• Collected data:
◆ ◆ ◆ ◆
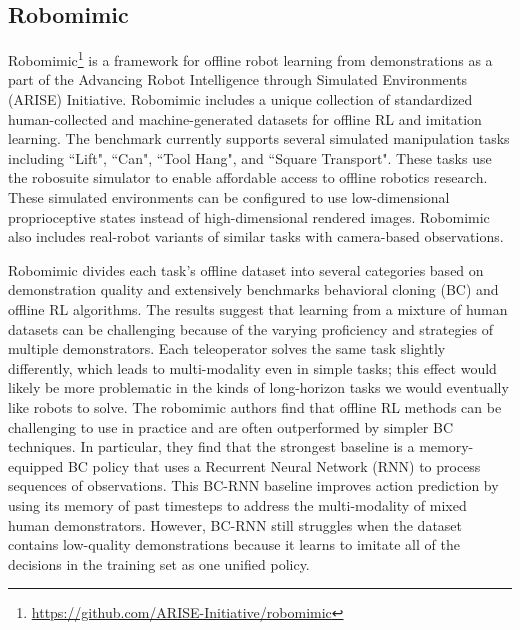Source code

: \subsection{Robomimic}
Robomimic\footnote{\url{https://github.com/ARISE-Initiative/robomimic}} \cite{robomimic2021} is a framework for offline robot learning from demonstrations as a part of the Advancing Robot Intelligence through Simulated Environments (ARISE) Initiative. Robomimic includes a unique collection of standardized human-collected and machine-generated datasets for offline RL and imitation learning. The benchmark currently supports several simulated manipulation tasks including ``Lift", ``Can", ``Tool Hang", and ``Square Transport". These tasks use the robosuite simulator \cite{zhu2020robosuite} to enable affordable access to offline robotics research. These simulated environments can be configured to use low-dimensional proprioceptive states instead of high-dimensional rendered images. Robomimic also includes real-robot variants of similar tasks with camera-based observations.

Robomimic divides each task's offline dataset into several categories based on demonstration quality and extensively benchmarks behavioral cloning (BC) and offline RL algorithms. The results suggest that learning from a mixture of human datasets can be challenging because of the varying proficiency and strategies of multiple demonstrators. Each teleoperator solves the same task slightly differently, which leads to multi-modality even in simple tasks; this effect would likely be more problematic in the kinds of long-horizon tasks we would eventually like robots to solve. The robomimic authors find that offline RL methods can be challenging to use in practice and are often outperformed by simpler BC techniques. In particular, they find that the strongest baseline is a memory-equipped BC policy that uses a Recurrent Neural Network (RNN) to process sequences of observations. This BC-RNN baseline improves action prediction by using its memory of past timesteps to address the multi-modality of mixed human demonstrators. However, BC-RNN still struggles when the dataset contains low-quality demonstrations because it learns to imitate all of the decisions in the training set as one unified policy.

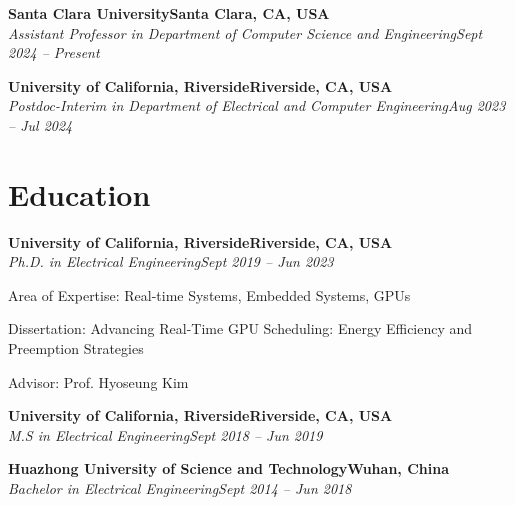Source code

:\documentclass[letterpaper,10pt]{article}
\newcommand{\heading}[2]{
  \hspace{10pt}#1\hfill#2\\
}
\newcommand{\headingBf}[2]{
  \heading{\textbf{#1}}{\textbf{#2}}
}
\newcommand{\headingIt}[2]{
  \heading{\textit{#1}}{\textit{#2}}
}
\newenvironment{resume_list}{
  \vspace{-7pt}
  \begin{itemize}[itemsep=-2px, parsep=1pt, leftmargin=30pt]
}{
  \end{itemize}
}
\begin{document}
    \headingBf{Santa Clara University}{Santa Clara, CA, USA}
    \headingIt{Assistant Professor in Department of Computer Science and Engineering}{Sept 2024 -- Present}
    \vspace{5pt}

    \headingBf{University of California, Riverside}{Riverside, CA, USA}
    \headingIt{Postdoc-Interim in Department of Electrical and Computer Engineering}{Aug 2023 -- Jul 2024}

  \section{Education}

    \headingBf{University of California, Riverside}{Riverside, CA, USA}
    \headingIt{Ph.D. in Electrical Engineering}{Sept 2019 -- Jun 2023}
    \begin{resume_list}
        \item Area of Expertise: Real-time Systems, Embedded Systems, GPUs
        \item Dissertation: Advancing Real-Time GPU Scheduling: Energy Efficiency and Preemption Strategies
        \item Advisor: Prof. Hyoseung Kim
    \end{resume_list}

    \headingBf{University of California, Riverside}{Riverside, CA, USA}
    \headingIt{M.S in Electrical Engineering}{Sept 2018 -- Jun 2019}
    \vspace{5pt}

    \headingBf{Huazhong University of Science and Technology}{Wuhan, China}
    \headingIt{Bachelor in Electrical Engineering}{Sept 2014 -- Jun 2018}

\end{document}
◆ ◆ ◆ ◆
• Your instructions:
Go through the entries and report every line with the string "itemize".

• Result:
  \begin{itemize}[itemsep=-2px, parsep=1pt, leftmargin=30pt]
  \end{itemize}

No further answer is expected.